第1章 小学生時代 ー三年生ー
その日の昼休みはその話題で持ちきりだった。
給食を食べ終わったらすぐに校庭に遊びに行ってしまうみょうじさんも、今日ばかりは教室で給食の班のメンバーと何が良いか真剣に議論していた。
「いや、室内遊びならトランプ、UNO、人生ゲーム、王様ゲームの一択だろ!」
「それ四択になってるよ!?誰が持ってくるのそんなたくさんのゲーム。
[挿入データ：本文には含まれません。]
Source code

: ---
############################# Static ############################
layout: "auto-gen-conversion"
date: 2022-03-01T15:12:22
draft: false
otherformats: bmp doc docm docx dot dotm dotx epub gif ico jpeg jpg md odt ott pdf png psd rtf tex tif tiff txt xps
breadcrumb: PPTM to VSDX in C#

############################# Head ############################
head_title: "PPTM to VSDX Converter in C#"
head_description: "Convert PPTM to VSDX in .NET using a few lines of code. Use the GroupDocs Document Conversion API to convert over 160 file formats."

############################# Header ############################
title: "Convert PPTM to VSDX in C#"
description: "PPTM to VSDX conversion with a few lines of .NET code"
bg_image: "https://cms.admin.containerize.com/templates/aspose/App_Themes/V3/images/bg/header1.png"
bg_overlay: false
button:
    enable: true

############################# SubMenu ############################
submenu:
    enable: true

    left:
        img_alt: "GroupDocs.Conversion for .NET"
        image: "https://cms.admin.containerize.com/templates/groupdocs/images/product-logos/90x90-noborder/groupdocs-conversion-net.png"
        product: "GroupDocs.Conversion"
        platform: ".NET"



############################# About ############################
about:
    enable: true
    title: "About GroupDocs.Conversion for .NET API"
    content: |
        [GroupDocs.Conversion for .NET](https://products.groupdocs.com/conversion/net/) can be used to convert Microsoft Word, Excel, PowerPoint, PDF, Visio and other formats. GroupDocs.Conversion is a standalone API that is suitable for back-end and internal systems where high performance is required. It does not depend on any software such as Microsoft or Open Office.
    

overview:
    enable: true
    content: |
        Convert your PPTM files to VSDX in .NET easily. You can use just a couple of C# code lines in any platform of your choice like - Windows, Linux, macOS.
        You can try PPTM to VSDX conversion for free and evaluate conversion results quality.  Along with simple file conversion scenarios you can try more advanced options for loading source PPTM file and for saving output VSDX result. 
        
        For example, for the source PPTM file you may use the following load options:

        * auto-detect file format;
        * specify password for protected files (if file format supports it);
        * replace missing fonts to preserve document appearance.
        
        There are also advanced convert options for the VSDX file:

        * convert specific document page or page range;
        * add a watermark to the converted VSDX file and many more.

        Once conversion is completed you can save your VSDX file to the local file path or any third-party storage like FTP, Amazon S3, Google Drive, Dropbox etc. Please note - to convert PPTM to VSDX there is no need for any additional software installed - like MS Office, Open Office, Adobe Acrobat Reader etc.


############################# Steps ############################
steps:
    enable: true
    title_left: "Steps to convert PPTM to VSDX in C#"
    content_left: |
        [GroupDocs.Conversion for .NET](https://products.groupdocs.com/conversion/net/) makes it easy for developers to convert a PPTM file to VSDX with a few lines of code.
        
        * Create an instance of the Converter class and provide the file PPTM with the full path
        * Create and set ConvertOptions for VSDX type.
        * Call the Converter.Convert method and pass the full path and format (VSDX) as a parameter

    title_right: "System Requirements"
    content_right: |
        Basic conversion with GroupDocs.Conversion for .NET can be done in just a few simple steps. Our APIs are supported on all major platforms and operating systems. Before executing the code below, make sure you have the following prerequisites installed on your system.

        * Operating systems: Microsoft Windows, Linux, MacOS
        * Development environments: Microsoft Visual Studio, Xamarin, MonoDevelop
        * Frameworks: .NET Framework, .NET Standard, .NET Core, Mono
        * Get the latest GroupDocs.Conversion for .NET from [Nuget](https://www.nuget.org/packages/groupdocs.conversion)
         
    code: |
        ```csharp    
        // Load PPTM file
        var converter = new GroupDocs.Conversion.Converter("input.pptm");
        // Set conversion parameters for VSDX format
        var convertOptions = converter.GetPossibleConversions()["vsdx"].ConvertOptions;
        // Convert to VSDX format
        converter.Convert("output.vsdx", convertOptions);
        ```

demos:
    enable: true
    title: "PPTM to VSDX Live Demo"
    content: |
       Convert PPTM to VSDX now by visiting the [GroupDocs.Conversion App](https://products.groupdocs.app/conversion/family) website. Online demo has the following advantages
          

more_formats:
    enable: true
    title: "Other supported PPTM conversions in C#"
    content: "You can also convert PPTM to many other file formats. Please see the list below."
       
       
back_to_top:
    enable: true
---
トランプ以外学校に持って来ちゃダメなんだよ」
「えー、つまんねえ!じゃあ王様ゲーム必須だね」
「心操くんは、何か思いつく?」
彼女のキラキラした目を今日は二回も見られた。
嬉しいなあと思って眺めていると、そのキラキラした目は俺に向けられている。
「え、俺は……」
まさか俺の方に向けられるなど想像もしていなかった。
さっき最悪だと思ったフルーツバスケットは避けたい。
それを伝えようと言葉を探すが、なんの心の準備もできないまま目を輝かせたみょうじさんの顔を見てしまったからうまく考えがまとまらない。
「心操なら全部つまんないって言いそうじゃね?」
ようやく返事をひねり出して椅子取りゲームじゃなければ何でも良い、と言おうとしたのを隣に座っていた男子が遮った。
「なんで決めつけるんだよ」
ついイラッとして、思ったことがそのまま言葉になって出てしまう。
「え?だっていつもつまんなそうな顔してんじゃん」
俺たちの間に一気に険悪な空気が漂い始めた。
まずい、喧嘩をしたいわけではないのに苛立ちが抑えられない。
みょうじさんの前じゃなけりゃもう少し冷静でいられたかもしれないが、俺は悪い印象を持ってほしくない一心で売られた喧嘩を買ってしまった。